Sunday, June 29, 2008

Cougardom, fuming mad and why I lost my Christian

Irritated, fuming, mad, outraged, livid, furious and seething. I work with all due diligence not to let the worst of my emotions to surface in a negative manner. I am capable of an intense temper that I have worked many years on keeping in check. I find that I am loosing that learned ability. Why you ask? Many reasons but today after a long hiatus from blogging I BCarol will share.

First for those of you who wonder about my Cougardom I have focused all my energies on the employment hunt. I find that my mental focus is on gainful employment that will meet with my mental, emotional and monetary needs. I have come close to finding this gainful fulfillment. Please send BCarol any positive energy you have! I am in need.

Now for my anger! First as you know I am unemployed and was released due to my inability to care for my direct reports and my helplessness to increase income by double digits. I could not argue about the increase in income. It did not happen, it is not going to happen and unless there is a radical recovery within the U.S. of A’s economy it ain’t going to happen anytime soon. Sad but all tooooo true… May I also add that I knew that the economic indicators have been predicting this for some time (for about three years)? I was called negative and not pulling the company line.

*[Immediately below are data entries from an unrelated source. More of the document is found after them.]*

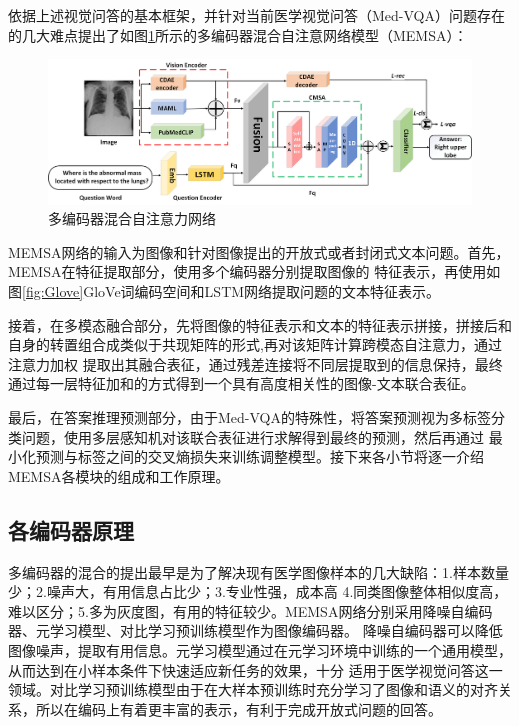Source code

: 依据上述视觉问答的基本框架，并针对当前医学视觉问答（Med-VQA）问题存在的几大难点提出了如图\ref{fig:memsa}所示的多编码器混合自注意网络模型（MEMSA）：
\begin{figure}[htbp]
	\centering	
	\includegraphics[width=1.1\textwidth]{Fig/myfig/chapter3/model_net2.png}  %
	\caption{\label{fig:memsa}多编码器混合自注意力网络} 
\end{figure}

MEMSA网络的输入为图像和针对图像提出的开放式或者封闭式文本问题。首先，MEMSA在特征提取部分，使用多个编码器分别提取图像的
特征表示，再使用如图\ref{fig:Glove}GloVe词编码空间和LSTM网络提取问题的文本特征表示。

接着，在多模态融合部分，先将图像的特征表示和文本的特征表示拼接，拼接后和自身的转置组合成类似于共现矩阵的形式,再对该矩阵计算跨模态自注意力，通过注意力加权
提取出其融合表征，通过残差连接将不同层提取到的信息保持，最终通过每一层特征加和的方式得到一个具有高度相关性的图像-文本联合表征。

最后，在答案推理预测部分，由于Med-VQA的特殊性，将答案预测视为多标签分类问题，使用多层感知机对该联合表征进行求解得到最终的预测，然后再通过
最小化预测与标签之间的交叉熵损失来训练调整模型。接下来各小节将逐一介绍MEMSA各模块的组成和工作原理。

\subsection{各编码器原理}
多编码器的混合的提出最早是为了解决现有医学图像样本的几大缺陷\cite{lin2021medical}：1.样本数量少；2.噪声大，有用信息占比少；3.专业性强，成本高
4.同类图像整体相似度高，难以区分；5.多为灰度图，有用的特征较少。MEMSA网络分别采用降噪自编码器、元学习模型、对比学习预训练模型作为图像编码器。
降噪自编码器可以降低图像噪声，提取有用信息。元学习模型通过在元学习环境中训练的一个通用模型，从而达到在小样本条件下快速适应新任务的效果，十分
适用于医学视觉问答这一领域。对比学习预训练模型由于在大样本预训练时充分学习了图像和语义的对齐关系，所以在编码上有着更丰富的表示，有利于完成开放式问题的回答。

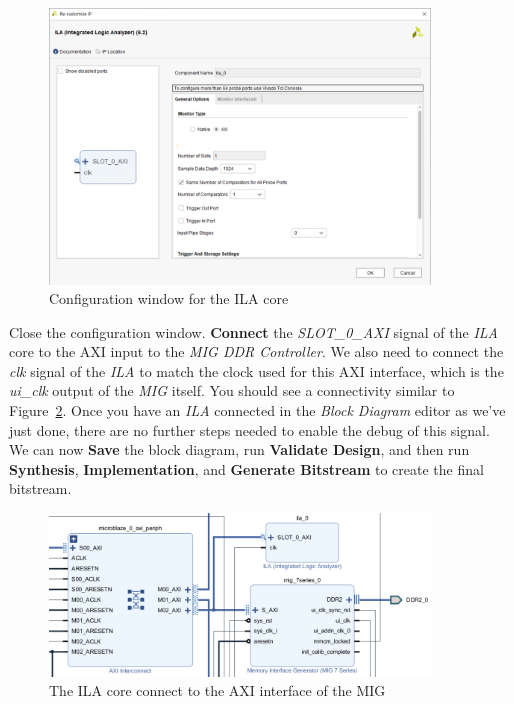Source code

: \documentclass[11pt]{article}
\begin{document}
\begin{figure}[!h]
    \centering
    \includegraphics[width=0.9\textwidth]{images/ila_config.png}
    \caption{Configuration window for the ILA core}
    \label{fig:ila_config}
\end{figure}

Close the configuration window. \textbf{Connect} the \textit{SLOT\_0\_AXI} signal of the \textit{ILA} core to the AXI input to the \textit{MIG DDR Controller}. We also need to connect the \textit{clk} signal of the \textit{ILA} to match the clock used for this AXI interface, which is the \textit{ui\_clk} output of the \textit{MIG} itself. You should see a connectivity similar to Figure~\ref{fig:ila_connect}. Once you have an \textit{ILA} connected in the \textit{Block Diagram} editor as we've just done, there are no further steps needed to enable the debug of this signal. We can now \textbf{Save} the block diagram, run \textbf{Validate Design}, and then run \textbf{Synthesis}, \textbf{Implementation}, and \textbf{Generate Bitstream} to create the final bitstream.

\begin{figure}[!h]
    \centering
    \includegraphics[width=0.9\textwidth]{images/ila_connect.png}
    \caption{The ILA core connect to the AXI interface of the MIG}
    \label{fig:ila_connect}
\end{figure}
\end{document}
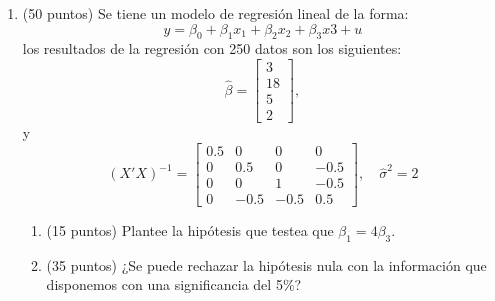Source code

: \documentclass[10pt,a4paper]{article}
\begin{document}
\begin{enumerate}
\begin{enumerate}[label=\alph*)]
          \item El intervalo de confianza al 95\% es:
                \[
                  \left[
                    \hat\beta_1 - t_{2.5\%} \times s.e.(\hat\beta_1),
                    \hat\beta_1 + t_{2.5\%} \times s.e.(\hat\beta_1)
                  \right]
                  =
                  \left[
                    3.2 - 1.96 \times \sqrt{1.7},
                    3.2 + 1.96 \times \sqrt{1.7}
                  \right]
                  =
                  \left[
                    0.644; 5.756
                  \right].
                \]
                \textbf{Interpretación:} Con 95\% de confianza, se espera que
                el verdadero efecto de \( X_1 \) sobre la variable dependiente
                esté entre 0.644 y 5.756 unidades. Es decir, un aumento en
                \( X_1 \) está asociado, en promedio, a un aumento positivo y
                significativo en la variable dependiente.
        \end{enumerate}


\item (50 puntos) Se tiene un modelo de regresión lineal de la forma:
$$y=\beta_0 + \beta_1 x_1+\beta_2x_2+\beta_3 x3 + u$$
los resultados de la regresión con 250 datos son los siguientes:
        \[
          \hat{\beta} = \begin{bmatrix} 3 \\ 18 \\ 5 \\2 \end{bmatrix},
        \]
y 
        \[
          (X'X)^{-1} =
          \begin{bmatrix}
0.5 & 0  & 0  &  0\\
0 & 0.5  & 0  & -0.5\\
0 & 0  & 1  & -0.5\\
0 & -0.5 & -0.5 &  0.5
\end{bmatrix},
          \quad \hat{\sigma}^2 = 2
        \]
\begin{enumerate}
    \item (15 puntos) Plantee la hipótesis que testea que $\beta_1=4\beta_3$.

    \item (35 puntos) ¿Se puede rechazar la hipótesis nula con la información que disponemos con una significancia del 5\%? 
\end{enumerate}


\end{enumerate}
\end{document}
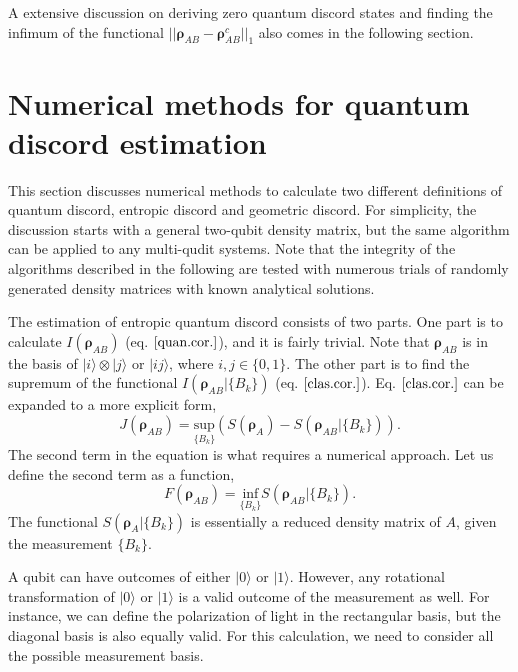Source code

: \documentclass[%
 reprint,
 amsmath,amssymb,
 aps,
]{revtex4-1}
\begin{document}
A extensive discussion on deriving zero quantum discord states and finding the infimum of the functional $||\boldsymbol{\rho}_{AB} - \boldsymbol{\rho}_{AB}^{c}||_{1}$ also comes in the following section.

\section{Numerical methods for quantum discord estimation}
\noindent This section discusses numerical methods to calculate two different definitions of quantum discord, entropic discord and geometric discord. For simplicity, the discussion starts with a general two-qubit density matrix, but the same algorithm can be applied to any multi-qudit systems. Note that the integrity of the algorithms described in the following are tested with numerous trials of randomly generated density matrices with known analytical solutions.

The estimation of entropic quantum discord consists of two parts. One part is to calculate $\textit{I}(\boldsymbol{\rho}_{AB})$ (eq. $\ref{quan.cor.}$), and it is fairly trivial. Note that $\boldsymbol{\rho}_{AB}$ is in the basis of $|i\rangle \otimes |j\rangle$ or $|ij\rangle$, where $i, j \in \{0, 1\}$. The other part is to find the supremum of the functional $\textit{I}(\boldsymbol{\rho}_{AB}|\{B_k\})$ (eq. $\ref{clas.cor.}$). Eq. $\ref{clas.cor.}$ can be expanded to a more explicit form, 
\begin{equation}
\textit{J}(\boldsymbol{\rho}_{AB}) = \underset{\{B_k\}}{\text{sup}} (S(\boldsymbol{\rho}_A) - S(\boldsymbol{\rho}_{AB}|\{B_k\})) \text{.}
\end{equation}
\noindent The second term in the equation is what requires a numerical approach. Let us define the second term as a function, 
\begin{equation}
\textit{F}(\boldsymbol{\rho}_{AB}) = \underset{\{B_k\}}{\text{inf}} S(\boldsymbol{\rho}_{AB}|\{B_k\}) \label{func.} \textit{.}
\end{equation}
\noindent The functional $S(\boldsymbol{\rho}_A|\{B_k\})$ is essentially a reduced density matrix of $A$, given the measurement $\{B_k\}$.

A qubit can have outcomes of either $|0\rangle$ or $|1\rangle$. However, any rotational transformation of $|0\rangle$ or $|1\rangle$ is a valid outcome of the measurement as well. For instance, we can define the polarization of light in the rectangular basis, but the diagonal basis is also equally valid. For this calculation, we need to consider all the possible measurement basis.
\end{document}
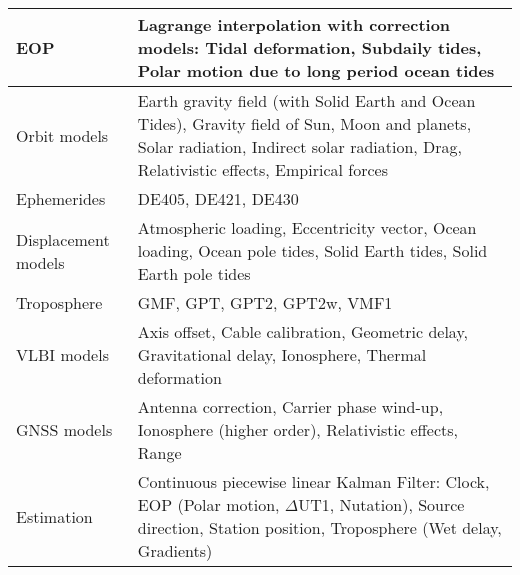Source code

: \color{black}
\begin{tabularx}{\columnwidth}{l|X}
  EOP & Lagrange interpolation with correction models: Tidal deformation,
  Subdaily tides, Polar motion due to long period ocean tides \\
  \hline
  Orbit models & Earth gravity field (with Solid Earth and Ocean Tides),
  Gravity field of Sun, Moon and planets, Solar radiation, Indirect solar radiation,
  Drag, Relativistic effects, Empirical forces \\
  \hline
  Ephemerides & DE405, DE421, DE430 \\
  \hline
  Displacement models & Atmospheric loading, Eccentricity vector, Ocean loading,
  Ocean pole tides, Solid Earth tides, Solid Earth pole tides \\
  \hline
  Troposphere & GMF, GPT, GPT2, GPT2w, VMF1 \\
  \hline
  VLBI models & Axis offset, Cable calibration, Geometric delay, Gravitational
  delay, Ionosphere, Thermal deformation \\
  \hline
  GNSS models & Antenna correction, Carrier phase wind-up, Ionosphere (higher
  order), Relativistic effects, Range \\
  \hline
  Estimation & Continuous piecewise linear Kalman Filter: Clock, EOP (Polar
  motion, $\Delta$UT1, Nutation), Source direction, Station position, Troposphere
  (Wet delay, Gradients)
\end{tabularx}

\endinput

A rule from my gram... Wanting ain’t getting. I am not at the least angry about this what pisses me off? The shared fact that I did not care for my people. I was heart broken and left feeling as if a pair of stilettos had danced across my individual worth. I had moved beyond that until I heard from staff after weeks of no communication. What did I find out? What could set my even keel demeanor into a tailspin? Simple the conclusion that my former reports thought that I blamed them for my dismissal and that I was angry with them? Me, angry with them? I thought that I was a deficient person that they wanted gone.

If you want me gone simply fire me. If you do not like my work, my intellect, my style, my personality, my ability to use words that are not monosyllabic, my culture, my directness, my non-conformist attitude and my ability to be proactive instead of reactive so be it. Do not lie to me or play both ends against the middle to gain personal power, prestige or an inept feeling of superiority. My being on this earth cannot take away or add to someone’s personal value and worth. If you want to be respected, loved or promoted you earn it.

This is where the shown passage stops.